Five Future Collectibles

If you’re looking at a collector car, one thing to keep in mind is that rarity doesn’t always translate to value.

Some cars are rare because nobody wants them. Like a Chevrolet Chevette. The little hatchback from the ’80s was prone to rust and mechanical failures (I had to push start my brother’s ’Vette many times). There are still a few around in pristine condition, but there aren’t many who really care.

Some cars are valued because they’re great cars, even if a bunch of them were produced. Most modern Porsches fall into that category. Aside from a few special editions, your average 911s and Boxsters are just used cars, unless you lock them away and keep the mileage spectacularly low.

Basically, if a car wasn’t popular when it was new, it probably won’t be all that popular in the future. On the flip side, people collect some weird stuff, so if you’re really into the Mustang II, then there’s likely a tribe for you out there somewhere.

Here’s a look at some potential future classics that could be fun – and lucrative – to own.

1934 Cadillac Custom Convertible “restomod”

This custom Cadillac sold at auction for $440,000, but not because it’s stone cold original. Instead, it’s a “restomod,” a car that’s been restored (resto) and modified (mod) with modern-day bodywork, technology, engine, drivetrain and interiors, but still retains its classic look. You get the best of both worlds – a classic car with the latest technology and performance. It features a professionally-built Cadillac Northstar engine, 16-inch chrome wire wheels with wide whitewall tires and a new wiring harness, and independent short- and long-arm rear suspension, and Nova IFS front suspension.

Restomods are popular builds for Mustangs, Camaros, ’55-’57 Chevys and other popular cars that cost a bundle to restore to mint condition. You don’t have to sweat the details like finding the right hose clamps or trunk fabric.

2002 Pontiac Firebird Trans Am WS6 convertible

This Firebird reflects the trend of newer, limited-edition models starting to gain value. It’s one of the only 549 power top convertibles produced in 2002 and shows a mere 930 miles on the odometer. It’s powered by a 5.7-liter V8 engine mated to a 6-speed manual transmission with a Hurst shifter. Unfortunately, the ultra-low mileage means actually driving the car will reduce its value over the long term.

2012 Lexus LFA

The LFA is powered by a hand-built 4.8-liter V10 naturally aspirated engine that revs from 600 to 9,000 rpm in less than one second. It hits 60 mph in 3.5 seconds, 0-100 in 7.5 seconds and hits a top speed in excess of 200 mph. The LFA features a carbon-fiber/aluminum/titanium hand-assembled body and frame. Only 500 LFAs were produced in Japan; this is No. 444 and one of only 170 allocated and sold in the U.S. market.
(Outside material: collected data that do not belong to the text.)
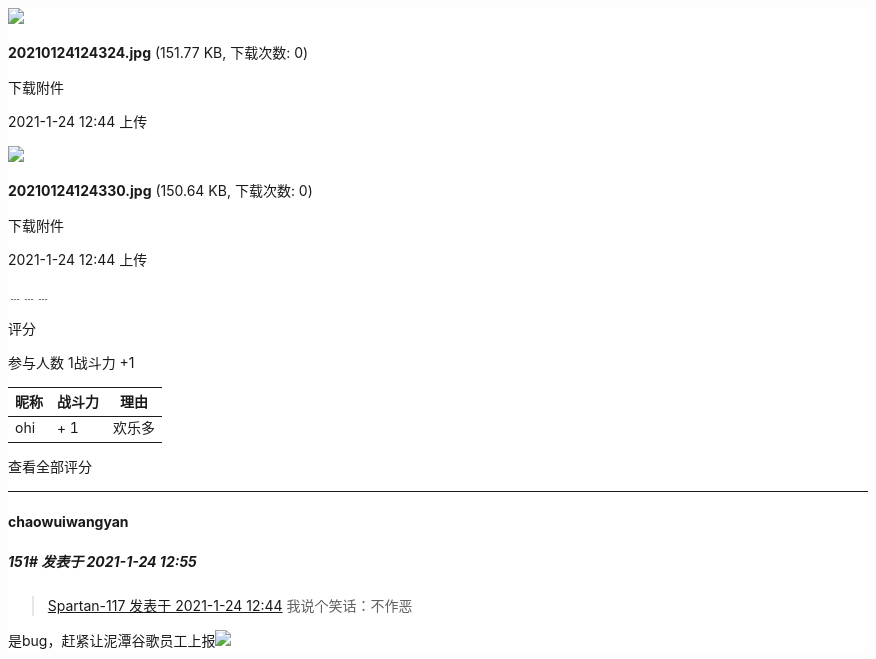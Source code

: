 <img src="https://img.saraba1st.com/forum/202101/24/124402jkzsc8s4mv88sc14.jpg" referrerpolicy="no-referrer">


<strong>20210124124324.jpg</strong> (151.77 KB, 下载次数: 0)

下载附件

2021-1-24 12:44 上传






<img src="https://img.saraba1st.com/forum/202101/24/124402e4gmg7mxsw4k5i35.jpg" referrerpolicy="no-referrer">


<strong>20210124124330.jpg</strong> (150.64 KB, 下载次数: 0)

下载附件

2021-1-24 12:44 上传








﹍﹍﹍

评分





 参与人数 1战斗力 +1

|昵称|战斗力|理由|
|----|---|---|
| ohi| + 1|欢乐多|



查看全部评分






*****

####  chaowuiwangyan  
##### 151#       发表于 2021-1-24 12:55



<blockquote><a href="httphttps://bbs.saraba1st.com/2b/forum.php?mod=redirect&amp;goto=findpost&amp;pid=50130104&amp;ptid=1984160" target="_blank">Spartan-117 发表于 2021-1-24 12:44</a>
我说个笑话：不作恶</blockquote>
是bug，赶紧让泥潭谷歌员工上报<img src="https://static.saraba1st.com/image/smiley/face2017/065.png" referrerpolicy="no-referrer">



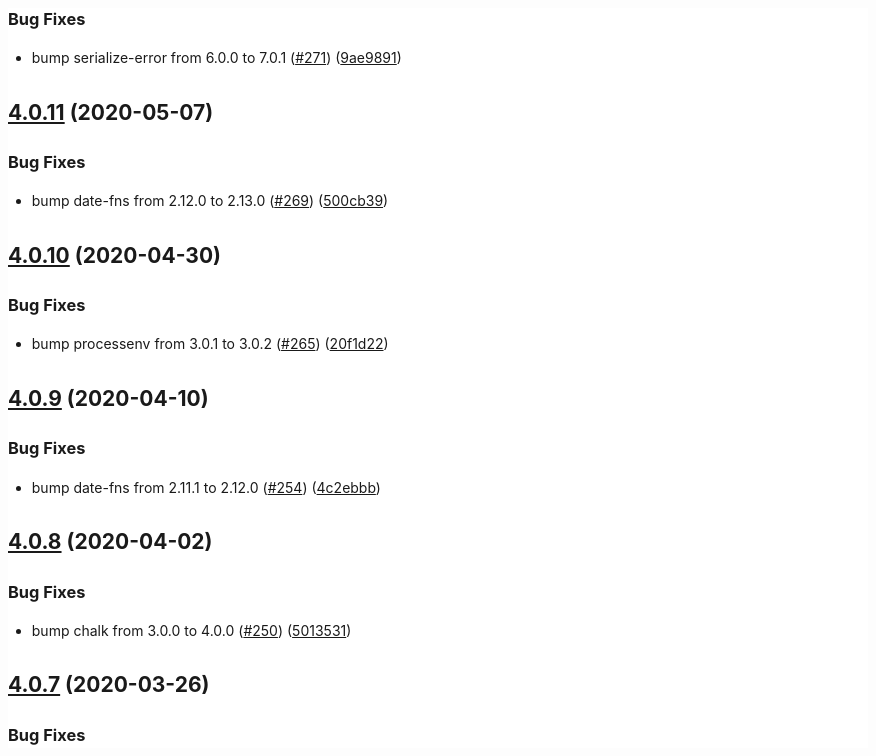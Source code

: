 
### Bug Fixes

* bump serialize-error from 6.0.0 to 7.0.1 ([#271](https://github.com/thenativeweb/flaschenpost/issues/271)) ([9ae9891](https://github.com/thenativeweb/flaschenpost/commit/9ae98914a137d4af54b35f44f11f2bc83005da82))

## [4.0.11](https://github.com/thenativeweb/flaschenpost/compare/4.0.10...4.0.11) (2020-05-07)


### Bug Fixes

* bump date-fns from 2.12.0 to 2.13.0 ([#269](https://github.com/thenativeweb/flaschenpost/issues/269)) ([500cb39](https://github.com/thenativeweb/flaschenpost/commit/500cb39f6c953cca386fa8e5043d3b3199c33ed1))

## [4.0.10](https://github.com/thenativeweb/flaschenpost/compare/4.0.9...4.0.10) (2020-04-30)


### Bug Fixes

* bump processenv from 3.0.1 to 3.0.2 ([#265](https://github.com/thenativeweb/flaschenpost/issues/265)) ([20f1d22](https://github.com/thenativeweb/flaschenpost/commit/20f1d22e4a96c209af3de069972785bed94bec40))

## [4.0.9](https://github.com/thenativeweb/flaschenpost/compare/4.0.8...4.0.9) (2020-04-10)


### Bug Fixes

* bump date-fns from 2.11.1 to 2.12.0 ([#254](https://github.com/thenativeweb/flaschenpost/issues/254)) ([4c2ebbb](https://github.com/thenativeweb/flaschenpost/commit/4c2ebbbcfab9f41aa2e6a2a3eec05d6b2e855ecc))

## [4.0.8](https://github.com/thenativeweb/flaschenpost/compare/4.0.7...4.0.8) (2020-04-02)


### Bug Fixes

* bump chalk from 3.0.0 to 4.0.0 ([#250](https://github.com/thenativeweb/flaschenpost/issues/250)) ([5013531](https://github.com/thenativeweb/flaschenpost/commit/501353142312a1e163827a6699453b33b7b59b45))

## [4.0.7](https://github.com/thenativeweb/flaschenpost/compare/4.0.6...4.0.7) (2020-03-26)


### Bug Fixes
1994 Toyota Supra Twin Turbo

This 1994 Toyota Supra Twin Turbo is bone stock and powered by a 3.0-liter turbo engine with automatic transmission. Limited-edition Japanese cars are starting to gain notice in the collector market as the demographics shift from muscle car lovers to import tuners. This one sold at a Barrett-Jackson auction in 2018 for $50,600.00.

Acura NSX

Known as Japan’s sophisticated sports car, the Acura NSX sported an aluminum 3.0-liter V-6 engine when it came out in 1991. It produces 270 horsepower and regularly beat Ferraris and Porsches in trackside comparisons. With its Honda heritage, the NSX is unique among supercars for its reliability. Super-clean low-mileage examples are fetching well over six figures, but there are still good deals available.

Photos courtesy of Barrett-Jackson.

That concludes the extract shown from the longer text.